Re: grammar questions

Ah! Yes...

There's a weird solution that would parse the original PHP grammar... 
With LALR parsers, weeding (e.g. post-parsing cleanup) is a very
powerful tool.

So, you could relax your grammar rules and define your grammar as
attached.  This:
(1) will accept invalid programs like:
  if (a) x = 4; else v = 3; else y = 4;
(2) won't group "if", "elseif" and "else" statements together.
(3) will group things incorrectly e.g.:

if (a)
  if (b)
    x = 1;
    x = 2;
  x = 3

will be grouped as

if (a)
  if (b)
    x = 1;
  x = 2;
  x = 3

But, as it accepts a superset of your language, all you need to do is
traverse the AST and match related things together, and weed out invalid
constructs:-)  All this in linear time (no need for infinite lookahead
with potentially exponential costs)...

It's a little tricky, as you have to regroup things correctly.

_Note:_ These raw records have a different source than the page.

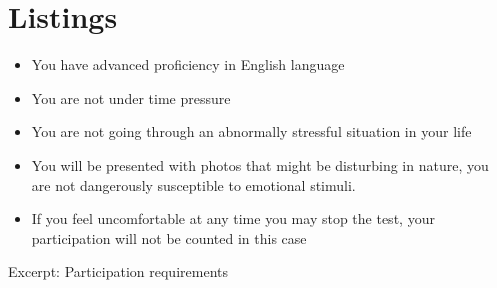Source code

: \section{Listings}


\begin{listing}[ht!]
\begin{itemize}
	\item You have advanced proficiency in English language
	\item You are not under time pressure
	\item You are not going through an abnormally stressful situation in
	your life
	\item You will be presented with photos that might be disturbing in
	nature, you are not dangerously susceptible to emotional stimuli.
	\item If you feel uncomfortable at any time you may stop the test, your
	participation will not be counted in this case
\end{itemize}

\label{itm:participation_requirements}
\caption{Excerpt: Participation requirements}
\end{listing}


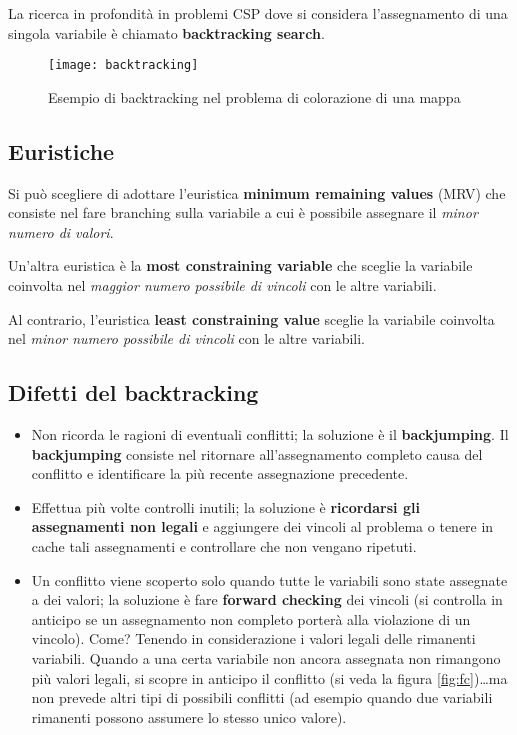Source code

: La ricerca in profondità in problemi CSP dove si considera l'assegnamento
di una singola variabile è chiamato \textbf{backtracking search}.

\begin{figure}[H]
\caption{Esempio di backtracking nel problema di colorazione di una mappa}
\centering
\texttt{[image: backtracking]}
\end{figure}

\subsection{Euristiche}

Si può scegliere di adottare l'euristica \textbf{minimum remaining values}
(MRV) che consiste nel fare branching sulla variabile a cui è possibile
assegnare il \textit{minor numero di valori}.

Un'altra euristica è la \textbf{most constraining variable} che sceglie la
variabile coinvolta nel \textit{maggior numero possibile di vincoli} con le
altre variabili.

Al contrario, l'euristica \textbf{least constraining value} sceglie la
variabile coinvolta nel \textit{minor numero possibile di vincoli} con le
altre variabili.\\

\subsection{Difetti del backtracking}


\begin{itemize}
 \item Non ricorda le ragioni di eventuali conflitti; la soluzione è il
\textbf{backjumping}.
Il \textbf{backjumping} consiste nel ritornare all'assegnamento completo causa del
conflitto e identificare la più recente assegnazione precedente.

 \item Effettua più volte controlli inutili; la soluzione è \textbf{ricordarsi gli
assegnamenti non legali} e aggiungere dei vincoli al problema o tenere in cache
tali assegnamenti e controllare che non vengano ripetuti.

 \item Un conflitto viene scoperto solo quando tutte le variabili sono state assegnate a
dei valori; la soluzione è fare \textbf{forward checking} dei vincoli (si controlla
in anticipo se un assegnamento non completo porterà alla violazione di un vincolo).
Come? Tenendo in considerazione i valori legali delle rimanenti variabili. Quando a
una certa variabile non ancora assegnata non rimangono più valori legali, si scopre
in anticipo il conflitto (si veda la figura \ref{fig:fc})\dots ma non prevede
altri tipi di possibili conflitti (ad esempio quando due variabili rimanenti possono
assumere lo stesso unico valore).
\end{itemize}

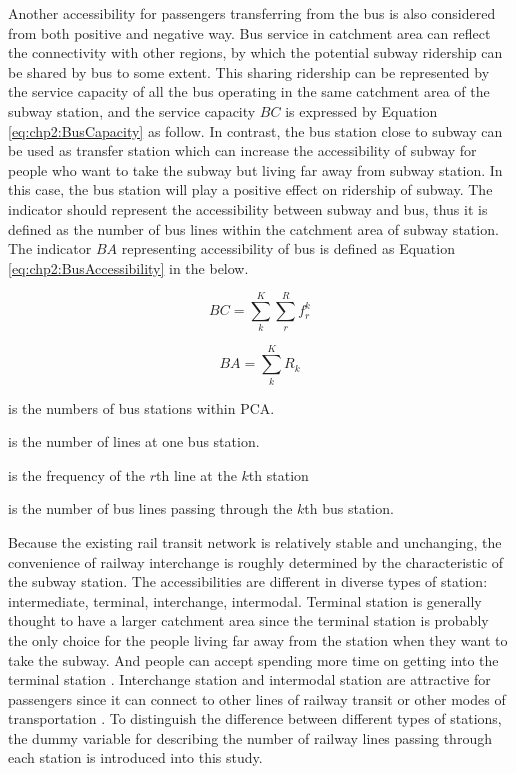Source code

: %
Another accessibility for passengers transferring from the bus is also considered from both positive and negative way. Bus service in catchment area can reflect the connectivity with other regions, by which the potential subway ridership can be shared by bus to some extent. This sharing ridership can be represented by the service capacity of all the bus operating in the same catchment area of the subway station, and the service capacity $BC$ is expressed by Equation \ref{eq:chp2:BusCapacity} as follow. In contrast, the bus station close to subway can be used as transfer station which can increase the accessibility of subway for people who want to take the subway but living far away from subway station. In this case, the bus station will play a positive effect on ridership of subway. The indicator should represent the accessibility between subway and bus, thus it is defined as the number of bus lines within the catchment area of subway station. The indicator $BA$ representing accessibility of bus is defined as Equation \ref{eq:chp2:BusAccessibility} in the below.

\begin{equation}
BC=\sum_{k}^{K}\sum_{r}^{R}f_{r}^{k}
\label{eq:chp2:BusCapacity}
\end{equation}

\begin{equation}
BA=\sum_{k}^{K}R_{k}
\label{eq:chp2:BusAccessibility}
\end{equation}

\begin{description}
	\setlength{\parskip}{0\baselineskip} %
	\normalsize
	\item[\textbf{Where:}]
	\item[$K$] is the numbers of bus stations within PCA.
	\item[$R$] is the number of lines at one bus station.
	\item[$f_{r}^{k}$] is the frequency of the $r$th line at the $k$th station
	\item[$R_k$] is the number of bus lines passing through the $k$th bus station.
	\setlength{\parskip}{0.7\baselineskip} %
\end{description}

%
Because the existing rail transit network is relatively stable and unchanging, the convenience of railway interchange is roughly determined by the characteristic of the subway station. The accessibilities are different in diverse types of station: intermediate, terminal, interchange, intermodal. Terminal station is generally thought to have a larger catchment area since the terminal station is probably the only choice for the people living far away from the station when they want to take the subway. And people can accept spending more time on getting into the terminal station \cite{o1996walking}. Interchange station and intermodal station are attractive for passengers since it can connect to other lines of railway transit or other modes of transportation \cite{kuby2004factors}. To distinguish the difference between different types of stations, the dummy variable for describing the number of railway lines passing through each station is introduced into this study.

(As you see, there's always a solution).

Have fun!

Etienne M. Gagnon, M.Sc.                     e-mail: egagnon@j-meg.com
Author of SableCC:                             http://www.sablecc.org/
and SableVM:                                   http://www.sablevm.org/

  blank = (' ' | 10 | 13)*;

  semicolon = ';';
  if = 'if';
  exp = 'exp';
  colon = ':';
  else = 'else';
  elseif = 'elseif';
  endif = 'endif';

Ignored Tokens


program = stmt*;

stmt =
  {empty} semicolon |
  {if} if exp stmt |
  {elseif} elseif exp stmt |
  {else} else stmt |
  {ifcolon} if exp colon stmt elseifcolonstmt* elsecolonstmt? endif;

elseifcolonstmt =
  elseif exp colon stmt;

elsecolonstmt =
  else colon stmt;